According to FIG. 6, the method 600 may further comprise for each bin: Fetching 620 a subset of entries corresponding to visible draw calls of a fixed stride draw table (FSDT) the FSDT comprising a plurality of entries corresponding to visible and invisible draw calls for the bin, wherein a visible draw call comprises instructions for drawing one or more pixels which are visible within the bin and wherein an invisible draw call only comprises instructions for drawing pixels which are invisible within the bin. Step 620 may be carried out by the pre-fetch engine of the GPU.

In some aspects of the present disclosure, pixels which are invisible within the bin are at least one of:

- located outside of the respective bin; and
- occluded.

Occluded pixels may be pixels which are located behind another object, such that they may be invisible within a bin although they may be located within the respective bin.

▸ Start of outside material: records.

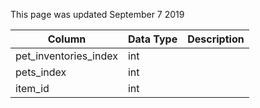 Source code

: This page was updated September 7 2019

| Column                | Data Type | Description |
| --------------------- | --------- | ----------- |
| pet_inventories_index | int       |             |
| pets_index            | int       |             |
| item_id               | int       |             |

In some aspects of the present disclosure, the method 600 may further comprise receiving a list of visible draws, e.g., from a visibility stream decoder (VSD) and fetching the subset of entries corresponding to visible draw calls based on the list of visible draws.

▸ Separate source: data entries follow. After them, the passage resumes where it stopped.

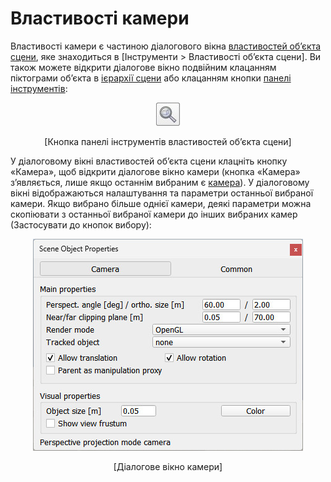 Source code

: # Властивості камери

Властивості камери є частиною діалогового вікна [властивостей об’єкта сцени](https://www.coppeliarobotics.com/helpFiles/en/sceneObjectPropertiesDialog.htm), яке знаходиться в [Інструменти > Властивості об’єкта сцени]. Ви також можете відкрити діалогове вікно подвійним клацанням піктограми об’єкта в [ієрархії сцени](https://www.coppeliarobotics.com/helpFiles/en/userInterface.htm#SceneHierarchy) або клацанням кнопки [панелі інструментів](https://www.coppeliarobotics.com/helpFiles/en/userInterface.htm#toolbars):

<p align="center">
<img src="objectPropertyToolbarButton.jpg" />
</p>
<p align="center">[Кнопка панелі інструментів властивостей об’єкта сцени]</p>

У діалоговому вікні властивостей об’єкта сцени клацніть кнопку «Камера», щоб відкрити діалогове вікно камери (кнопка «Камера» з’являється, лише якщо останнім вибраним є [камера](<../Cameras/Cameras.md>)). У діалоговому вікні відображаються налаштування та параметри останньої вибраної камери. Якщо вибрано більше однієї камери, деякі параметри можна скопіювати з останньої вибраної камери до інших вибраних камер (Застосувати до кнопок вибору):

<p align="center">
<img src="cameraProperties1.jpg" />
</p>
<p align="center">[Діалогове вікно камери]</p>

In some aspects of the present disclosure, the list of visible draws may indicate only the draw calls that draw pixels in the bin.

This allows for a more efficient use of computational resources as only the draw calls corresponding to visible pixels are in the list of visible draws. This way, FSDT table entries corresponding to draw calls representing invisible pixels do not need to be fetched from the memory, and therefore also do not have to be processed by the CP.

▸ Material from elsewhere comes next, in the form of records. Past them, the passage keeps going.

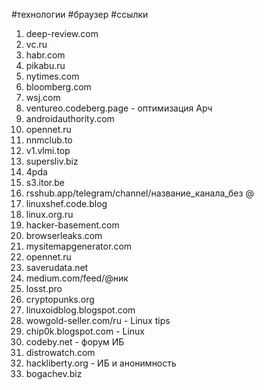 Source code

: #технологии #браузер #ссылки

1) deep-review.com
2) vc.ru
3) habr.com
4) pikabu.ru
5) nytimes.com
6) bloomberg.com
7) wsj.com
8) ventureo.codeberg.page - оптимизация Арч
9) androidauthority.com
10) opennet.ru
11) nnmclub.to
12) v1.vlmi.top
13) supersliv.biz
14) 4pda
15) s3.itor.be
16) rsshub.app/telegram/channel/название_канала_без @
17) linuxshef.code.blog
18) linux.org.ru
19) hacker-basement.com
20) browserleaks.com
21) mysitemapgenerator.com
22) opennet.ru
23) saverudata.net
24) medium.com/feed/@ник
25) losst.pro
26) cryptopunks.org
27) linuxoidblog.blogspot.com
28) wowgold-seller.com/ru - Linux tips
29) chip0k.blogspot.com - Linux
30) codeby.net - форум ИБ
31) distrowatch.com
32) hackliberty.org - ИБ и анонимность 
33) bogachev.biz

In some aspects of the present disclosure, the list of visible draws may index the entries corresponding to visible draw calls to be fetched via their position in the FSDT.

This allows for an easy and resource-efficient way of addressing respective entries corresponding to draw calls of the FSDT.

In some aspects of the present disclosure, fetching the subset of entries corresponding to visible draw calls may comprise, for each visible draw call, sending a fetch request to a memory device storing the FSDT table.

Fetching the subset of entries corresponding to visible calls, and not to the invisible calls, from the FSDT allows for a more efficient use of time, power and computational resources, because only the entries corresponding to draw calls which correspond to visible pixels of the current bin of interest need to be fetched.

In some aspects of the present disclosure, the subset of entries corresponding to visible draw calls may be fetched by a direct memory access, DMA, engine from the memory device. This provides for a fast and efficient way of accessing the memory, thus increasing the fetching efficiency.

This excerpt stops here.